SOURCE DATA:

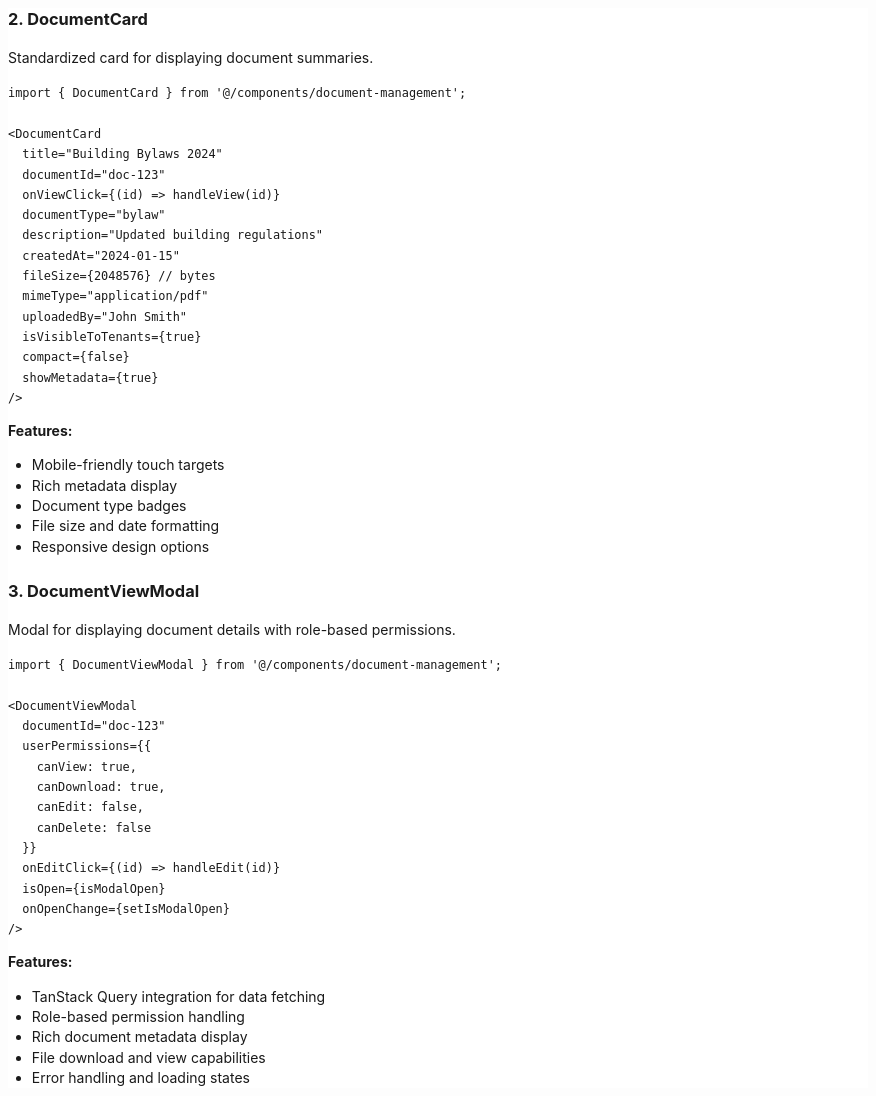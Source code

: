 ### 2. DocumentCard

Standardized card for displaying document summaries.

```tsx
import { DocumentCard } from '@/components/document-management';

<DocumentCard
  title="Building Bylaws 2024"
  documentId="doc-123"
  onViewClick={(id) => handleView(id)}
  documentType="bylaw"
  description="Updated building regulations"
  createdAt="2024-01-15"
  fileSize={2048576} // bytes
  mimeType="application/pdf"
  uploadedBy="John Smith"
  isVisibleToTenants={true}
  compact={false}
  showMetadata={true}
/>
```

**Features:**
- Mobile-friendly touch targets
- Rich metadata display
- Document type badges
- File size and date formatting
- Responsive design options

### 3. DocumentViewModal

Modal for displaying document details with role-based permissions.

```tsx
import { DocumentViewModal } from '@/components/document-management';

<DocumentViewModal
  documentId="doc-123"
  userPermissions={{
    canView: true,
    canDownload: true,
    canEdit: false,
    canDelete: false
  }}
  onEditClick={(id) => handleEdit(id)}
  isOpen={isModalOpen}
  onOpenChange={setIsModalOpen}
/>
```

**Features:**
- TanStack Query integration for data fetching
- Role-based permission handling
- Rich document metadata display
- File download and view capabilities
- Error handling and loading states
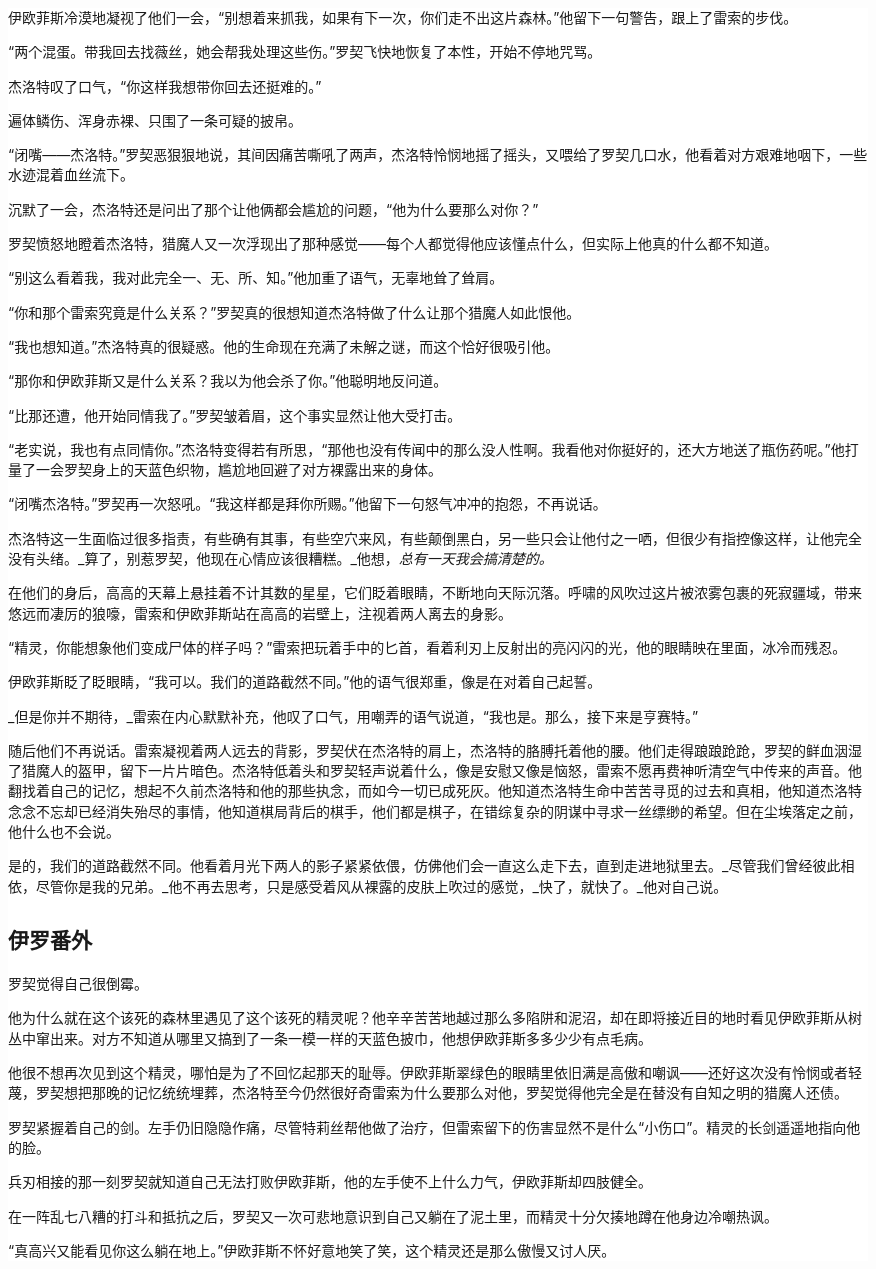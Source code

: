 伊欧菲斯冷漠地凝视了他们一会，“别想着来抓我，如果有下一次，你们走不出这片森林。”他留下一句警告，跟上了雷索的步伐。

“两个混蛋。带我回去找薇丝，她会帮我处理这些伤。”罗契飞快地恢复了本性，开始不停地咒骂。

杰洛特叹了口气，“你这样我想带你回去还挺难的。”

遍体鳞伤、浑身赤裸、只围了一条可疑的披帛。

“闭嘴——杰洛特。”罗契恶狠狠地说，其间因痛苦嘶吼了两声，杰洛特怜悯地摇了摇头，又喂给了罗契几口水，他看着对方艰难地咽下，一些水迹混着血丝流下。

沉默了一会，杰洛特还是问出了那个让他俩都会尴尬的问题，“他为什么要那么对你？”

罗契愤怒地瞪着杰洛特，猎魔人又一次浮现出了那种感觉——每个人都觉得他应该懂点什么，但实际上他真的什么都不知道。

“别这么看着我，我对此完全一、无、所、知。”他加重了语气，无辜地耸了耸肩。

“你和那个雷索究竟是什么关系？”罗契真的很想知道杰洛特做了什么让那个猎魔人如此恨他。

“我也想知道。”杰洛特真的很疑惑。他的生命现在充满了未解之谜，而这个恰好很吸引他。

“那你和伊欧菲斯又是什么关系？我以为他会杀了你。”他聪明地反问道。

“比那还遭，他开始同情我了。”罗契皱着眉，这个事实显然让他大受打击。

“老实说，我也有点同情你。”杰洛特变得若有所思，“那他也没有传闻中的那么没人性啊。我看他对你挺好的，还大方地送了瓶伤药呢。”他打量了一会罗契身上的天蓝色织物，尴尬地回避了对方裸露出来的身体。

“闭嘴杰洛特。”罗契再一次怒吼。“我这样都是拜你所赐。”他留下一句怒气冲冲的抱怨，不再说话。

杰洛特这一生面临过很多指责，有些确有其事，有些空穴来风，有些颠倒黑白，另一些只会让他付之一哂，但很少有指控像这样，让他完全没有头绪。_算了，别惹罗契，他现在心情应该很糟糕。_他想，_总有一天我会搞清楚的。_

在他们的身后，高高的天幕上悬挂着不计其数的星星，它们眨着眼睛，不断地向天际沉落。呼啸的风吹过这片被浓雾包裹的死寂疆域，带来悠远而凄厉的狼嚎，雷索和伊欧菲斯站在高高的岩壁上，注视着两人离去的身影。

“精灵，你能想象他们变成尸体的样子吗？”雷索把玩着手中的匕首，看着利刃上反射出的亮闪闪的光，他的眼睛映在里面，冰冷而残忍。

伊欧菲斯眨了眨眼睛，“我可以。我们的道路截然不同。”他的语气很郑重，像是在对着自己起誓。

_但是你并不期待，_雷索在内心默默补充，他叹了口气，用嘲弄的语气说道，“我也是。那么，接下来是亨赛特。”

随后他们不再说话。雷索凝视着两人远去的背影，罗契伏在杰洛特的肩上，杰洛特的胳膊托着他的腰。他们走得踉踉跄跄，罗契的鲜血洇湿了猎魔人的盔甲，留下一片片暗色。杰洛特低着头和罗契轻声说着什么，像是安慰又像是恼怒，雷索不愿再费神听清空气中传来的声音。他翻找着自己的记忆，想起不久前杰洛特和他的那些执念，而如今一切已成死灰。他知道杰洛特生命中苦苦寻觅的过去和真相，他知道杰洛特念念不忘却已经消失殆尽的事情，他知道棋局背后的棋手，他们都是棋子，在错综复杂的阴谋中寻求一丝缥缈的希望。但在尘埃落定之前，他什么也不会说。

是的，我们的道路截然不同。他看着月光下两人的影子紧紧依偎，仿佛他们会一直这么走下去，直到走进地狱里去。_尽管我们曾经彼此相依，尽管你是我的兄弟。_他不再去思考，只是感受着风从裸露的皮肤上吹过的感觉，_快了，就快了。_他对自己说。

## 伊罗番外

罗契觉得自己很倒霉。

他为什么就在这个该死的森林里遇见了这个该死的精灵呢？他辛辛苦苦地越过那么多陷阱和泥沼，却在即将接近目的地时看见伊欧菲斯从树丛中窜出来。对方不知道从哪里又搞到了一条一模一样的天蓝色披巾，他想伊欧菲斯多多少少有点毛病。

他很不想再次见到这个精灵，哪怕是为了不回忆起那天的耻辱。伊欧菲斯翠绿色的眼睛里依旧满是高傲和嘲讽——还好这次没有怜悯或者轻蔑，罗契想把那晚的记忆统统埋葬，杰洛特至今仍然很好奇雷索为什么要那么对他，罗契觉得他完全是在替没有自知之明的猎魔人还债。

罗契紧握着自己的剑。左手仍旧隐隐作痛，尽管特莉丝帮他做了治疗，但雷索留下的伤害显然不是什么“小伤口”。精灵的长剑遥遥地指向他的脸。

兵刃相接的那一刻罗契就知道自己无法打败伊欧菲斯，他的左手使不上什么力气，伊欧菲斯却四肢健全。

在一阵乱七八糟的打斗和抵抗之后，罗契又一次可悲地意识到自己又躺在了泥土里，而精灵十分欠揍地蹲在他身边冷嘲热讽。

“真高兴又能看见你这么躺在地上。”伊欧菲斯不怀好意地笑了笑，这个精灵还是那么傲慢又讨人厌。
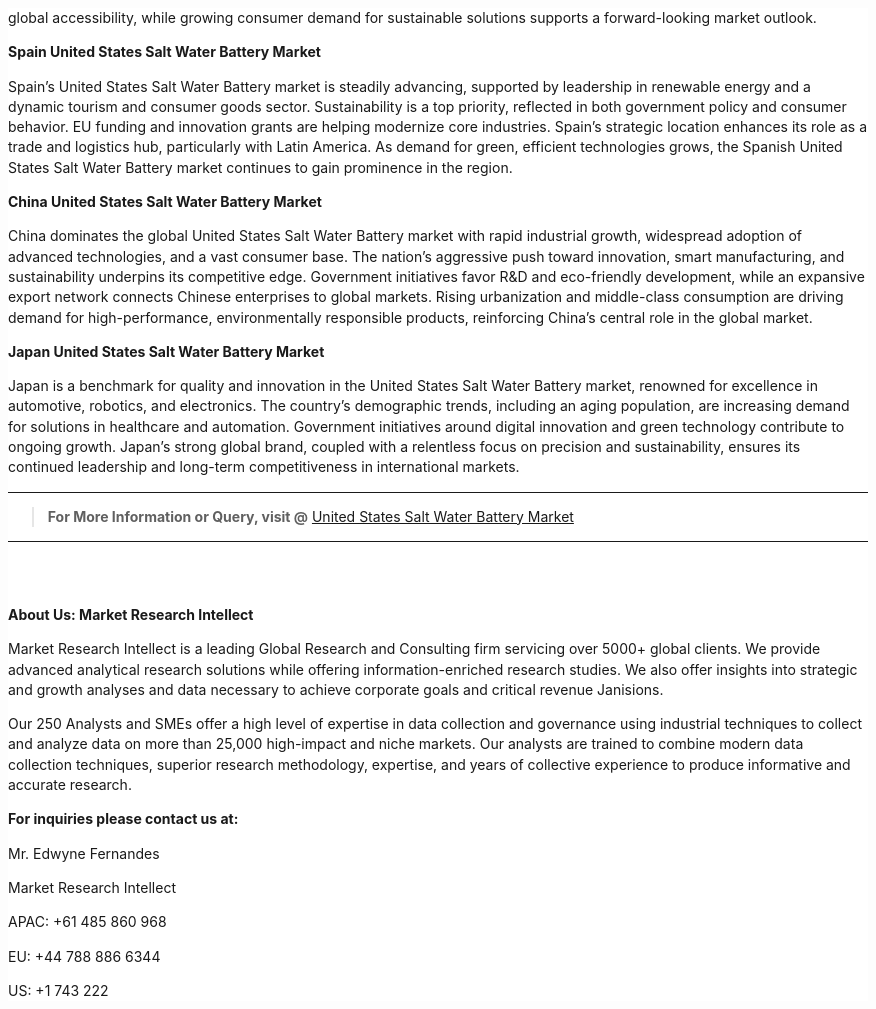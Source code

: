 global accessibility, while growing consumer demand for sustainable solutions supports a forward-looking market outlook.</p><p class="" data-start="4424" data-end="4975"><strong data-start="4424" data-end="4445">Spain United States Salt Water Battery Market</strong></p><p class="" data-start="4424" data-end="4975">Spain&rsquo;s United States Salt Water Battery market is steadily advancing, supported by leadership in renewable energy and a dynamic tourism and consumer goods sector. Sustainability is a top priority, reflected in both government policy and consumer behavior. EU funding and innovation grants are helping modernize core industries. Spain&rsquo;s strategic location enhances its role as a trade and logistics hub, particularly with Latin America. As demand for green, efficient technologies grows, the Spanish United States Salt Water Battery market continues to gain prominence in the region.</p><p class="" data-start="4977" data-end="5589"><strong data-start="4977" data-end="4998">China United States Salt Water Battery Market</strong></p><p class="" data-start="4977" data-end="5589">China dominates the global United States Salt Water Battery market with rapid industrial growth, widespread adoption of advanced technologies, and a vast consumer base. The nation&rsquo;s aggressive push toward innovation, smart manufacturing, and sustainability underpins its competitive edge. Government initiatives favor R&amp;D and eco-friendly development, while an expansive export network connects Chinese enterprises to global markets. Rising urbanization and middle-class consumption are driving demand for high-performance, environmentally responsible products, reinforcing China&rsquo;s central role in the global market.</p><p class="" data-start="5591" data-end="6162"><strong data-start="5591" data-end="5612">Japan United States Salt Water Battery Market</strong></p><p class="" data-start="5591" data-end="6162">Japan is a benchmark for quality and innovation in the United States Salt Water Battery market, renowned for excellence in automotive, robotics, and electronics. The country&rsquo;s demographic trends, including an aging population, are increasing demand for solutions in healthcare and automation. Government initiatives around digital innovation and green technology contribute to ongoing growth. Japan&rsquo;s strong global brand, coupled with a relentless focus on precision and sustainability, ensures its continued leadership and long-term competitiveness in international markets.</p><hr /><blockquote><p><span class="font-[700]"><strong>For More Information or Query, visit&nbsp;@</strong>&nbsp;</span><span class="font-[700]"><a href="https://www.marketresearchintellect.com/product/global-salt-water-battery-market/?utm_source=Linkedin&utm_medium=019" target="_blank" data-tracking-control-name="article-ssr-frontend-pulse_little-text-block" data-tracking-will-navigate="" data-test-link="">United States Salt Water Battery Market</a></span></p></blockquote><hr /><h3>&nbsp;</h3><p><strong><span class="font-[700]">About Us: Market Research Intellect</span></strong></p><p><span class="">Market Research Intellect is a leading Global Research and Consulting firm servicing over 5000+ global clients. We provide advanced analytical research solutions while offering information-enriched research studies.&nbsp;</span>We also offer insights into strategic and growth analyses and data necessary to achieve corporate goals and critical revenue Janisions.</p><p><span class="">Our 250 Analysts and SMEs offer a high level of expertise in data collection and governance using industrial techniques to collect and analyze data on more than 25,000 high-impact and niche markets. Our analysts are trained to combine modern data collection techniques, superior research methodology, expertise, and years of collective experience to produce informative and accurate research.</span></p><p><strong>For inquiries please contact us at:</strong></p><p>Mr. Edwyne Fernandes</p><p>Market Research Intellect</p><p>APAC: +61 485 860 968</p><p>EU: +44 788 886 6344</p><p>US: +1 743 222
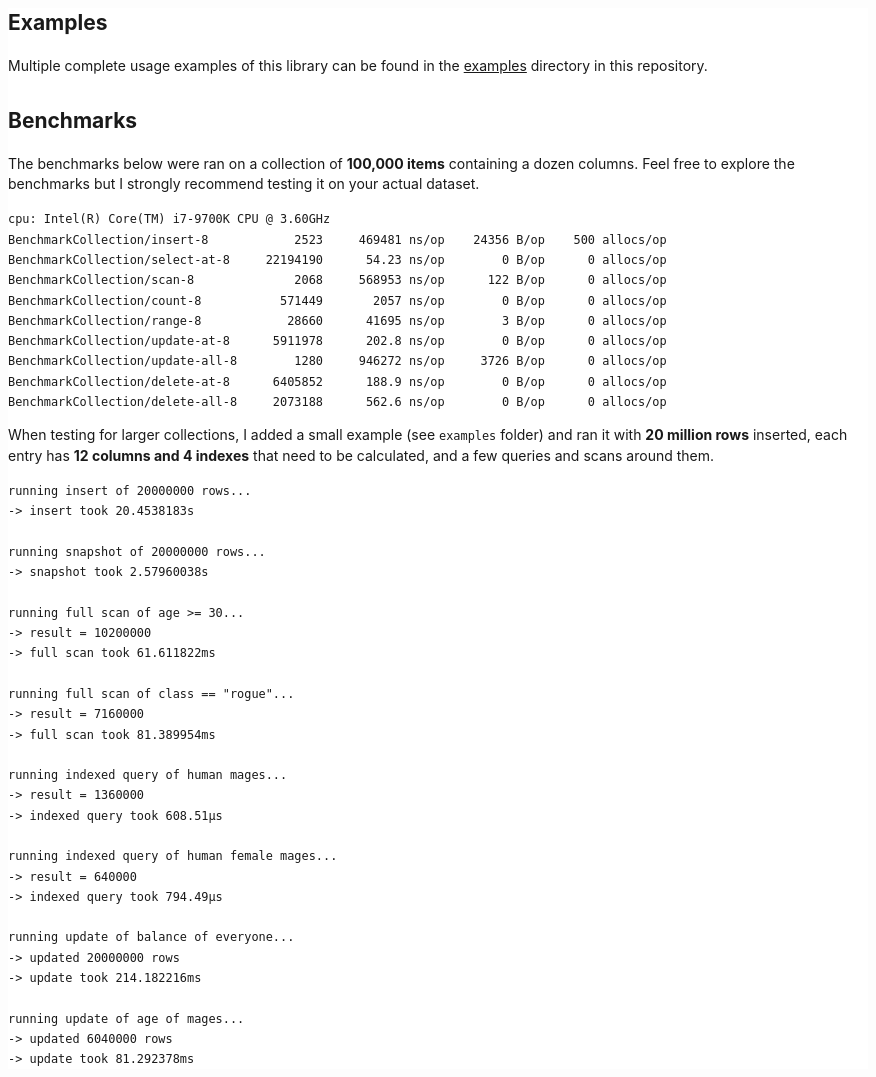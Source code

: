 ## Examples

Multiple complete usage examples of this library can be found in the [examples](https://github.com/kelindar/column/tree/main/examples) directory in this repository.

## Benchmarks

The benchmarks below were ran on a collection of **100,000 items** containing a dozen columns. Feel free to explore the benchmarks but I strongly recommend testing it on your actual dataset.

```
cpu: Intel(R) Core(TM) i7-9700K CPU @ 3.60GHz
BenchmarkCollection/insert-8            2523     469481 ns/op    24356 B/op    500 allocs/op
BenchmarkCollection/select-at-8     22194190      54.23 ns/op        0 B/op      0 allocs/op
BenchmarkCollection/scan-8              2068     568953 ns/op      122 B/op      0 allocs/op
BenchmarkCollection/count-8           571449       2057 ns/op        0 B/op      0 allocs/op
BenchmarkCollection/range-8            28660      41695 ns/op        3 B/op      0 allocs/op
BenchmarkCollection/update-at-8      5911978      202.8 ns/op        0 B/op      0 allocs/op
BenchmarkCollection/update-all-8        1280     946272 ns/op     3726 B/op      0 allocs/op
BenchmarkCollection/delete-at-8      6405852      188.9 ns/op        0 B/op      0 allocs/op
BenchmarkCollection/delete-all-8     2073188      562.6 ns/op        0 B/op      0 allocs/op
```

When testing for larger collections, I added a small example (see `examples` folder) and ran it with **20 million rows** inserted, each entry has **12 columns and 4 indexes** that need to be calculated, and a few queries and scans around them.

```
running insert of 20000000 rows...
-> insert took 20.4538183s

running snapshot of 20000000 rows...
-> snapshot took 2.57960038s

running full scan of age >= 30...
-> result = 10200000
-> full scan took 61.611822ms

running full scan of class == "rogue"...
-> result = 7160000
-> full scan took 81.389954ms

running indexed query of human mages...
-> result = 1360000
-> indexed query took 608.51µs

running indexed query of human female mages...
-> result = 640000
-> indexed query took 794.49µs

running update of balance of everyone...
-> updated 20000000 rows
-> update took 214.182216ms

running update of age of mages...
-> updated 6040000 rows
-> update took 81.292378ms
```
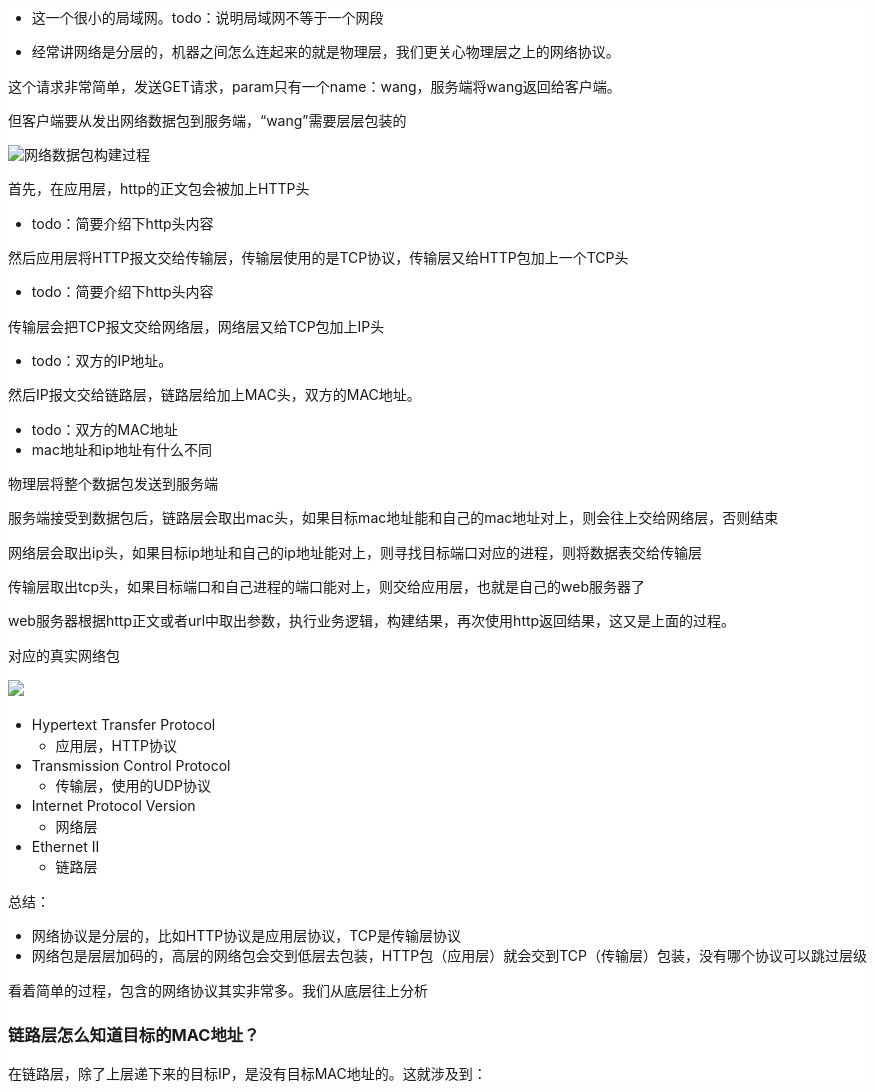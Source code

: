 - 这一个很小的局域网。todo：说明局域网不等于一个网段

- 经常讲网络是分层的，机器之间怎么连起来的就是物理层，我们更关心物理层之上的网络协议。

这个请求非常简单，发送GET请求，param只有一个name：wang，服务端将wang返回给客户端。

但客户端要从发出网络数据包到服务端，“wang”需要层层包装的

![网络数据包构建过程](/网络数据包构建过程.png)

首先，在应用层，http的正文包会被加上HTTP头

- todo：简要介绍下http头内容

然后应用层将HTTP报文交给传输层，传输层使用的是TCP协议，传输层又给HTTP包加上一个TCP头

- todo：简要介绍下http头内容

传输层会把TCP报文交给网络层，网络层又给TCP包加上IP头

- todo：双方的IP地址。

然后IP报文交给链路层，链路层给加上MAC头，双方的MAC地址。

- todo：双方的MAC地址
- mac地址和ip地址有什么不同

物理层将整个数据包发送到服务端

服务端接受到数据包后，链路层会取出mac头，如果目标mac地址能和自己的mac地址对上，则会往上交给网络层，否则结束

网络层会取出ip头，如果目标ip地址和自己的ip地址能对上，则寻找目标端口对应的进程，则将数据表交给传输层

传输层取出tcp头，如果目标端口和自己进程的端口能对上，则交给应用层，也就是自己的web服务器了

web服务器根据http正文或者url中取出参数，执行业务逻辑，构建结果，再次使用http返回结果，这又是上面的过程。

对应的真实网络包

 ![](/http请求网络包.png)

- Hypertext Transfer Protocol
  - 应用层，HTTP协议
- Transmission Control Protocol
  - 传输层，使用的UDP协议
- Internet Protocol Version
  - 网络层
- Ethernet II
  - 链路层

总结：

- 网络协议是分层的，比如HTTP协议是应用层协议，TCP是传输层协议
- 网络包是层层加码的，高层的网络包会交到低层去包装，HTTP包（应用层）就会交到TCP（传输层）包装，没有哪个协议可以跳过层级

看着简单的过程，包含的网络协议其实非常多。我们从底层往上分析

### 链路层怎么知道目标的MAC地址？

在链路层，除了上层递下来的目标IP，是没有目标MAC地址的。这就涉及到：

AIM OF THE EXERCISE: From the material above, set down exactly the lines starting at the one with "传输层取出tcp头，如果目标" and ending at the one with "看着简单的过程，包含的网络协议其实非常多。我们从底层往上分析", end lines included.

TASK RESPONSE:
传输层取出tcp头，如果目标端口和自己进程的端口能对上，则交给应用层，也就是自己的web服务器了

web服务器根据http正文或者url中取出参数，执行业务逻辑，构建结果，再次使用http返回结果，这又是上面的过程。

对应的真实网络包

 ![](/http请求网络包.png)

- Hypertext Transfer Protocol
  - 应用层，HTTP协议
- Transmission Control Protocol
  - 传输层，使用的UDP协议
- Internet Protocol Version
  - 网络层
- Ethernet II
  - 链路层

总结：

- 网络协议是分层的，比如HTTP协议是应用层协议，TCP是传输层协议
- 网络包是层层加码的，高层的网络包会交到低层去包装，HTTP包（应用层）就会交到TCP（传输层）包装，没有哪个协议可以跳过层级

看着简单的过程，包含的网络协议其实非常多。我们从底层往上分析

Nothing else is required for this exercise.